The Leopoldine Code, soon known as the Leopoldine Law or simply the Leopoldina, refers to a reform of the criminal law of the Grand Duchy of Tuscany enacted on 30 November 1786 by Grand Duke Leopold I. With this legislation, the Grand Duchy was the first state in the world to formally abolish the death penalty.

Since 2000, Tuscany has commemorated the anniversary with the Tuscany Festival, which is celebrated on November 30, the day the code was promulgated.

==History==
The promulgation of the Leopoldine Code was part of the intense reform effort undertaken by Grand Duke Leopold I. The Grand Duke was a follower of the Austrian jurist :it:Carlo Antonio Martini, who was himself a follower of Cesare Beccaria. During his reign he was assisted by ministers such as the Florentine jurists :it:Pompeo Neri and Giulio Rucellai.

After its enactment, the Code was partially modified in 1795 by Grand Duke Ferdinand III. The code was replaced in 1801 when Napoleon abolished the Grand Duchy of Tuscany and replaced it with the Kingdom of Etruria, later annexing Tuscany directly to France. During this time elements of the Code Napoleon were introduced in Tuscany. The Leopoldina was reinstated in 1814 when the Grand Duchy was restored. It then remained in force until 1853, when the new Tuscan Penal Code was enacted. In 1847 it also came into force in the territory of the former Duchy of Lucca, annexed that year to the Grand Duchy.

==Characteristics==
From a formal point of view, the Leopoldina cannot be defined as a code in the modern sense, since it did not entirely repeal previous laws, but simply prescribed how they should be interpreted in accordance with the principles of the reform. It was also written in a discursive style, as if it were a treatise. It lacked systematic divisions and made no distinction between substantive and procedural matters.
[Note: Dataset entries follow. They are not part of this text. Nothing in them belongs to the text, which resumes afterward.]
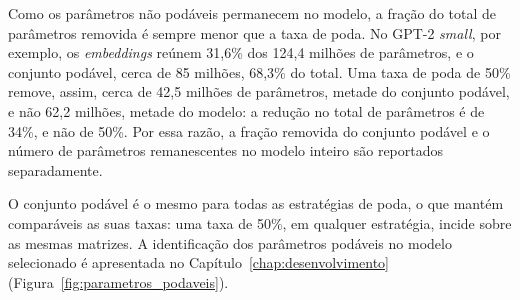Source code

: Como os parâmetros não podáveis permanecem no modelo, a fração do total de parâmetros
removida é sempre menor que a taxa de poda. No GPT-2 \textit{small}, por exemplo, os
\textit{embeddings} reúnem 31,6\% dos 124,4 milhões de parâmetros, e o conjunto podável,
cerca de 85 milhões, 68,3\% do total. Uma taxa de poda de 50\% remove, assim, cerca de 42,5
milhões de parâmetros, metade do conjunto podável, e não 62,2 milhões, metade do modelo: a
redução no total de parâmetros é de 34\%, e não de 50\%. Por essa razão, a fração removida
do conjunto podável e o número de parâmetros remanescentes no modelo inteiro
são reportados separadamente.

O conjunto podável é o mesmo para todas as estratégias de poda, o que mantém comparáveis as
suas taxas: uma taxa de 50\%, em qualquer estratégia, incide sobre as mesmas matrizes. A
identificação dos parâmetros podáveis no modelo selecionado é apresentada no
Capítulo~\ref{chap:desenvolvimento} (Figura~\ref{fig:parametros_podaveis}).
The Leopoldina has therefore been described as an “infant code”, contrasting it with the first "mature" penal codifications of slightly later date, such as the 1787 Josephine code of Austria, the French revolutionary penal code of 1791, Austrian universal penal code of 1803, the Napoleonic and the French Penal Code of 1810. This description does not detract from the essential modernisation the Leopoldina represented, in contrast with ancient and fragmentary Tuscan norms and customs.

==Contents==
In the area of criminal procedure, the Leopoldine reform modernized many aspects of the "inquisitorial method", then common in most legal systems except England, that had become alien to the Enlightenment mentality. Judicial torture, the imposition of oaths, and treating contumacy with confession were abolished, legal evidence was deprived of priority, provisional release was authorized, and the testing of witnesses by imprisonment was prohibited.
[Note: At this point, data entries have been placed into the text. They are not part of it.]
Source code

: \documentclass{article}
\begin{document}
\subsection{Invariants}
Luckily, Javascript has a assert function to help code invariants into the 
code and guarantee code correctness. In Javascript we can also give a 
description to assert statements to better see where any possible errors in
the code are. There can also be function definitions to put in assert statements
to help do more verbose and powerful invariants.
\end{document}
The criteria of leniency and gradualness were introduced into substantive law: as anticipated, the death penalty was abolished for the first time in Europe , and corporal punishments such as branding and mutilation, and tortures such as being tied with a rope, were abolished; confiscation of property and civil death were abolished as accessory punishments. However, some anachronistic punishments remained such as the pillory and flagellation; but the scope of more humane punishments such as fines, house arrest, imprisonment, exile or forced labour was extended.

The crime of sacrilege was abolished, but other crimes against religion (for example blasphemy and heresy) were maintained as they were considered contrary to public order.